Despite the brevity, the book also packs interesting punches: the similarities between keeping a wild animal at home and buying a young child bride from an improverished country and keeping her under lock and key, the obsession (and perhaps sexualisation) of wild animals in popular culture, the objectification of beautiful people, etc.
The book is well written (mostly), the characters are vivid, and the story is engaging. It is shocking enough to make one gasp, but not overly emotional. The ending, in particular, is well executed - it's unexpected and allegorical, in a nice way.
I didn't like the myriad digressions the author took to quote fairy tales, old books, and imagined news articles about trolls and their role in human life. I just didn't find them playing an important role in the story, and most seemed to have been there just for show.
Overall - I'd recommend this book. It is genuinely thought provoking and the topic is handled very neatly.
My thanks to Netgalley and the publisher for providing me with an early copy of this book in return for an honest review.
I found this one hard to get into as the actual storyline of Angel and the troll was scarce between the large portions of research on trolls.
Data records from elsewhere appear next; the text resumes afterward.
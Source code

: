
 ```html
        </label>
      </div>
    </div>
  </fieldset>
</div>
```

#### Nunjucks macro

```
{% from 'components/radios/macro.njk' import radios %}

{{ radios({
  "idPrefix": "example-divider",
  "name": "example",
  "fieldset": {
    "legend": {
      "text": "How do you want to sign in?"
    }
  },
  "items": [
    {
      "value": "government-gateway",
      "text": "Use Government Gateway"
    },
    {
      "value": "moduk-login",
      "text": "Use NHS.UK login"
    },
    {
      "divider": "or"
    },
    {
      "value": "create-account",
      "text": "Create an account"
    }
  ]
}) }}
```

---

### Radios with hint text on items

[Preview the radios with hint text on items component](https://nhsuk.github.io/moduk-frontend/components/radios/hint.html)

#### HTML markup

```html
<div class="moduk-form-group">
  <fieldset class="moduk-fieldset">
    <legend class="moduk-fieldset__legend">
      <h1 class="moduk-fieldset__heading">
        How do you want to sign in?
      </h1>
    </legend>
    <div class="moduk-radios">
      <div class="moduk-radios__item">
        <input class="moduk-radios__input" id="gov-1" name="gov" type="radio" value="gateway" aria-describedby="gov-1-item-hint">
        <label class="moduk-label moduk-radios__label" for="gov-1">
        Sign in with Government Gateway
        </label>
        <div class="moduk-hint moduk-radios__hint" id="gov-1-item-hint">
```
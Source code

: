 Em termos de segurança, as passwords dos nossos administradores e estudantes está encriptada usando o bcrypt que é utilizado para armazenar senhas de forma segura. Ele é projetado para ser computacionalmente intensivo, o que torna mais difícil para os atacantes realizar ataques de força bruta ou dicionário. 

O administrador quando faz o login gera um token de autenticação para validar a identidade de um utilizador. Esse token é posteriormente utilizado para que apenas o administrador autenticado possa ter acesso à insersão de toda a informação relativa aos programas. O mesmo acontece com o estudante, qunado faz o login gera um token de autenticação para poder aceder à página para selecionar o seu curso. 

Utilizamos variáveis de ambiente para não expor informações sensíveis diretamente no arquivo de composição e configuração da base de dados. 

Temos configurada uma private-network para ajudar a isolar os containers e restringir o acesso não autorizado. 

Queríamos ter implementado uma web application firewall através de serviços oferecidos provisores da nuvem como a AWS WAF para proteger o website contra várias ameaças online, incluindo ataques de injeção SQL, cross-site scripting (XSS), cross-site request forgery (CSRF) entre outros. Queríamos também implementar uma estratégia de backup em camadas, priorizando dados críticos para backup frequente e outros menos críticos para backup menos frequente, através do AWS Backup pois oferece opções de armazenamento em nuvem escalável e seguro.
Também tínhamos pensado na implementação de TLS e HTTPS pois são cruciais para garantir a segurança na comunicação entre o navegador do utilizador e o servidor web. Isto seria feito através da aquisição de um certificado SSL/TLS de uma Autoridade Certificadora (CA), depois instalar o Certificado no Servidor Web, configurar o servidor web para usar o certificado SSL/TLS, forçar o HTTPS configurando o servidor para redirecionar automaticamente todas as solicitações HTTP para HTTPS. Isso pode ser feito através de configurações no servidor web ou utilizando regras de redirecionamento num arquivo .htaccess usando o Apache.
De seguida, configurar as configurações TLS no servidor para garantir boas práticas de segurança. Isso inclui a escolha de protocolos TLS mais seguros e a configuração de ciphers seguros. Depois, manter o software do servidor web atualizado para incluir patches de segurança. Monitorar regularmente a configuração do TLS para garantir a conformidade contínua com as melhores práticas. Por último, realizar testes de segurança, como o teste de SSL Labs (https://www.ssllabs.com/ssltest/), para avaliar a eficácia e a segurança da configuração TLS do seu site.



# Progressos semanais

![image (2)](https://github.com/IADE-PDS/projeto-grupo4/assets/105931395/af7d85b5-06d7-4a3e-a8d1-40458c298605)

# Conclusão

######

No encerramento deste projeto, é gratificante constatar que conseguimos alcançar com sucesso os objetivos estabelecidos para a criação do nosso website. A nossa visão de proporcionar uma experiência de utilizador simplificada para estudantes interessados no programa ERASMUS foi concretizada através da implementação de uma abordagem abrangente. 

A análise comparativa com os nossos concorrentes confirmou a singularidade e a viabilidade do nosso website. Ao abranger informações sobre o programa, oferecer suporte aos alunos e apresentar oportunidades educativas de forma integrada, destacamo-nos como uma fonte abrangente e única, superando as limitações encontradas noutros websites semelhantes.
I stopped at around 20% as I found the research was too long winded and found myself wanting to skip over it to get back to the story of Angel and when I did I wasnt overly invested in what was happening. A shame as the concept sounded very interesting, but turned out not to be for me.
Reads like a natural history of the Troll on modern Finland. Not quite what I expected.
And I wasn't a fan of the writing style because it was unstructured and hard to follow, it could be because it's an early translation or the Kindle formating but it wasn't a good reading experience
I requested this book because as a child my grandparents bought a troll from Norway. It was a horrible scary creature that lived in the room my sister and I slept in. So we moved the troll to my grandparents room and hid it somewhere. By morning though the troll had come back. This may have sounded scary but it wasn't, this is a memory of my grandparents that I cherish.
A book about a troll, yes please! However, this is not the book I was looking for. Very confused by the storyline and I did DNF.
This review isn't going to be long, because I simply think I didn't get what was the point. The story is weird but not in a nice, purposful way (at least for me). Undertstanding why and what mattered, why the events were important flew way above me, and created a story that I only wanted to be done with, not really caring about the characters. It's a little sad, because the premice hooked me up. Troll? Hell yes! But the way the relationship is built, the interactions with the various characters, all felt off.
Sorry, for the low rating, but I can't see what would please other people like I usually do.